== Segment start ==

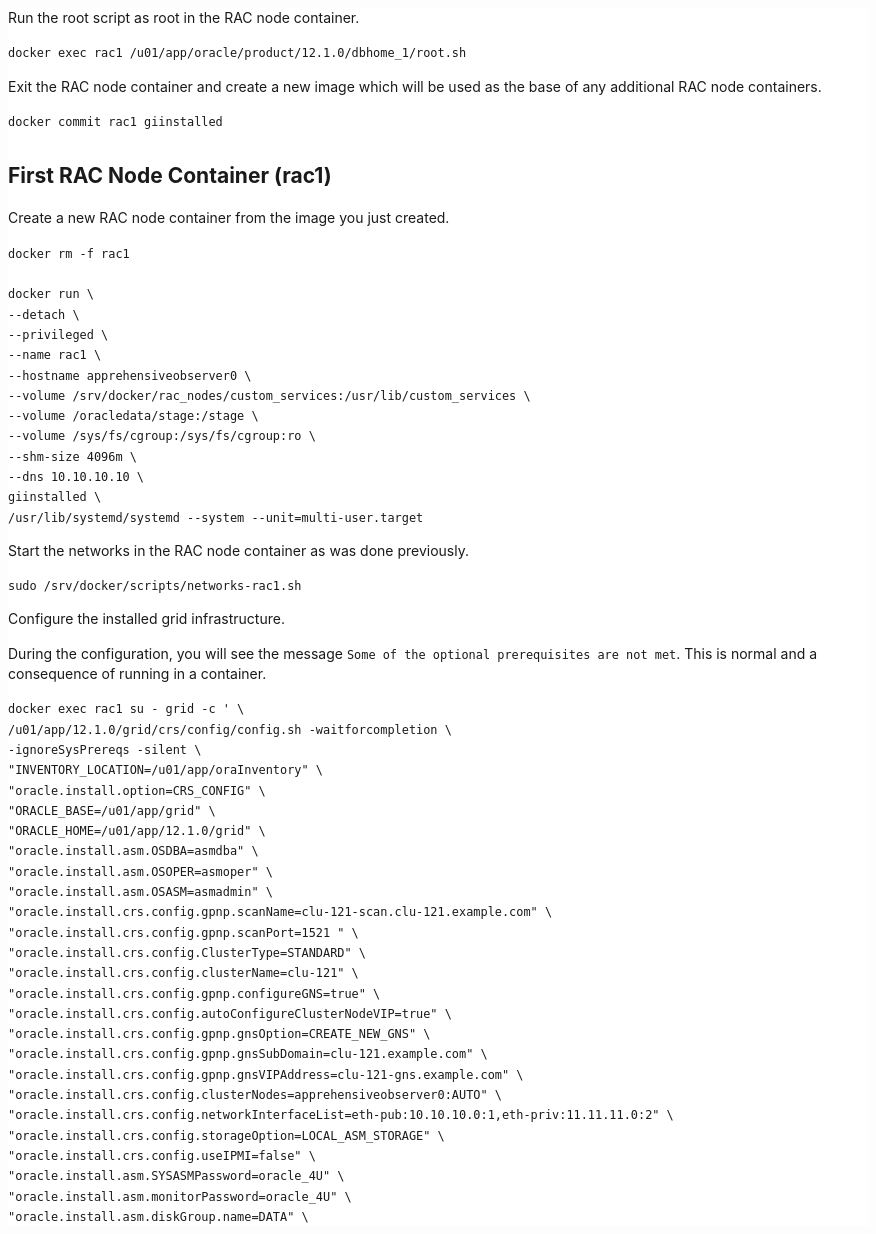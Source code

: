 Run the root script as root in the RAC node container.
```
docker exec rac1 /u01/app/oracle/product/12.1.0/dbhome_1/root.sh
```

Exit the RAC node container and create a new image which will be used as the base of any additional RAC node containers.
```
docker commit rac1 giinstalled
```

## First RAC Node Container (rac1)
Create a new RAC node container from the image you just created.
```
docker rm -f rac1

docker run \
--detach \
--privileged \
--name rac1 \
--hostname apprehensiveobserver0 \
--volume /srv/docker/rac_nodes/custom_services:/usr/lib/custom_services \
--volume /oracledata/stage:/stage \
--volume /sys/fs/cgroup:/sys/fs/cgroup:ro \
--shm-size 4096m \
--dns 10.10.10.10 \
giinstalled \
/usr/lib/systemd/systemd --system --unit=multi-user.target
```

Start the networks in the RAC node container as was done previously.
```
sudo /srv/docker/scripts/networks-rac1.sh
```

Configure the installed grid infrastructure.

During the configuration, you will see the message `Some of the optional prerequisites are not met`. This is normal and a consequence of running in a container.
```
docker exec rac1 su - grid -c ' \
/u01/app/12.1.0/grid/crs/config/config.sh -waitforcompletion \
-ignoreSysPrereqs -silent \
"INVENTORY_LOCATION=/u01/app/oraInventory" \
"oracle.install.option=CRS_CONFIG" \
"ORACLE_BASE=/u01/app/grid" \
"ORACLE_HOME=/u01/app/12.1.0/grid" \
"oracle.install.asm.OSDBA=asmdba" \
"oracle.install.asm.OSOPER=asmoper" \
"oracle.install.asm.OSASM=asmadmin" \
"oracle.install.crs.config.gpnp.scanName=clu-121-scan.clu-121.example.com" \
"oracle.install.crs.config.gpnp.scanPort=1521 " \
"oracle.install.crs.config.ClusterType=STANDARD" \
"oracle.install.crs.config.clusterName=clu-121" \
"oracle.install.crs.config.gpnp.configureGNS=true" \
"oracle.install.crs.config.autoConfigureClusterNodeVIP=true" \
"oracle.install.crs.config.gpnp.gnsOption=CREATE_NEW_GNS" \
"oracle.install.crs.config.gpnp.gnsSubDomain=clu-121.example.com" \
"oracle.install.crs.config.gpnp.gnsVIPAddress=clu-121-gns.example.com" \
"oracle.install.crs.config.clusterNodes=apprehensiveobserver0:AUTO" \
"oracle.install.crs.config.networkInterfaceList=eth-pub:10.10.10.0:1,eth-priv:11.11.11.0:2" \
"oracle.install.crs.config.storageOption=LOCAL_ASM_STORAGE" \
"oracle.install.crs.config.useIPMI=false" \
"oracle.install.asm.SYSASMPassword=oracle_4U" \
"oracle.install.asm.monitorPassword=oracle_4U" \
"oracle.install.asm.diskGroup.name=DATA" \
```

== Segment end ==

■ What to produce
Only lines containing the word "image" should appear in the answer, and every such line from the records above must be there.

■ Reply
Exit the RAC node container and create a new image which will be used as the base of any additional RAC node containers.
Create a new RAC node container from the image you just created.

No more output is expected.